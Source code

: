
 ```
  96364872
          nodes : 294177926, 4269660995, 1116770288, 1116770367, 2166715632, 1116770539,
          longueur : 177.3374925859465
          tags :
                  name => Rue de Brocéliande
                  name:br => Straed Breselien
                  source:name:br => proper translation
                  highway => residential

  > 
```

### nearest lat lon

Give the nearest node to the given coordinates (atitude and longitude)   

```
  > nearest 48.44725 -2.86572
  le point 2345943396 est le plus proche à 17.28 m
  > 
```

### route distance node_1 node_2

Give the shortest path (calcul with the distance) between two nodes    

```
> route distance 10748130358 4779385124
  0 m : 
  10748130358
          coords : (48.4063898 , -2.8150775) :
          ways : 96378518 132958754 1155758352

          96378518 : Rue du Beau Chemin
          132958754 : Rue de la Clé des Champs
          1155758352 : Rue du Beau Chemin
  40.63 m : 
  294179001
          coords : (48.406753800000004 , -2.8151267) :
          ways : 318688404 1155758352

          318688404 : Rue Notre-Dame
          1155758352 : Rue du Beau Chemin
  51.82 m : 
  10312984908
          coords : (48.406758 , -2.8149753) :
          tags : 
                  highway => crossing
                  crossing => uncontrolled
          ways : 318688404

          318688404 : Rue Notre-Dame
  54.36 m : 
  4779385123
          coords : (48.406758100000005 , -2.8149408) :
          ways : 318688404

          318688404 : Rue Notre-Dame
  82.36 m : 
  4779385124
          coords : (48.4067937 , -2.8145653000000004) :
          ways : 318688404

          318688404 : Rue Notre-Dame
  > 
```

◆ **What you need to do**
Repeat the records above line by line, from the first line through the line that contains "### route distance node_1 node_2".

◆ **Finished exercise**
Source code

:
 ```
  96364872
          nodes : 294177926, 4269660995, 1116770288, 1116770367, 2166715632, 1116770539,
          longueur : 177.3374925859465
          tags :
                  name => Rue de Brocéliande
                  name:br => Straed Breselien
                  source:name:br => proper translation
                  highway => residential

  > 
```

### nearest lat lon

Give the nearest node to the given coordinates (atitude and longitude)   

```
  > nearest 48.44725 -2.86572
  le point 2345943396 est le plus proche à 17.28 m
  > 
```

### route distance node_1 node_2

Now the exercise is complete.